Within the data that follows, tally every line containing "html". Provide only the tally.

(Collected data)
━━━━
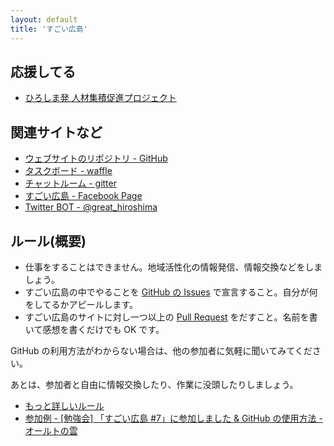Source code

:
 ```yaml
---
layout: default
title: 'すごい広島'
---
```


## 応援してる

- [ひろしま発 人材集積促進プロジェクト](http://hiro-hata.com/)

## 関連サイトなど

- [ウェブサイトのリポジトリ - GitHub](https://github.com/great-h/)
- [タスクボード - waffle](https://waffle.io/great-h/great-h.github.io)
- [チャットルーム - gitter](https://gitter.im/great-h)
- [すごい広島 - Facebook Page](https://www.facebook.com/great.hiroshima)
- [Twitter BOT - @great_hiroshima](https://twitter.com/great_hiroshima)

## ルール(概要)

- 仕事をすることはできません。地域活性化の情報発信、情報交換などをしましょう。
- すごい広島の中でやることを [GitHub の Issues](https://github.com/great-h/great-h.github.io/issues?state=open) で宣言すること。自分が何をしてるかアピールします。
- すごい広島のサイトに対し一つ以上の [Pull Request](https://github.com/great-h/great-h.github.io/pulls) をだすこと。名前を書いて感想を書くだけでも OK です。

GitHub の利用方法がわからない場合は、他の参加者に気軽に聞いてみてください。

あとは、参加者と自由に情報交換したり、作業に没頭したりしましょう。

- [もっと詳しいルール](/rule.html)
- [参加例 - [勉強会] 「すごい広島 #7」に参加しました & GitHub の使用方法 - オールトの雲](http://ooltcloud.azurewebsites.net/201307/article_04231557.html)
━━━━
Response to the exercise
2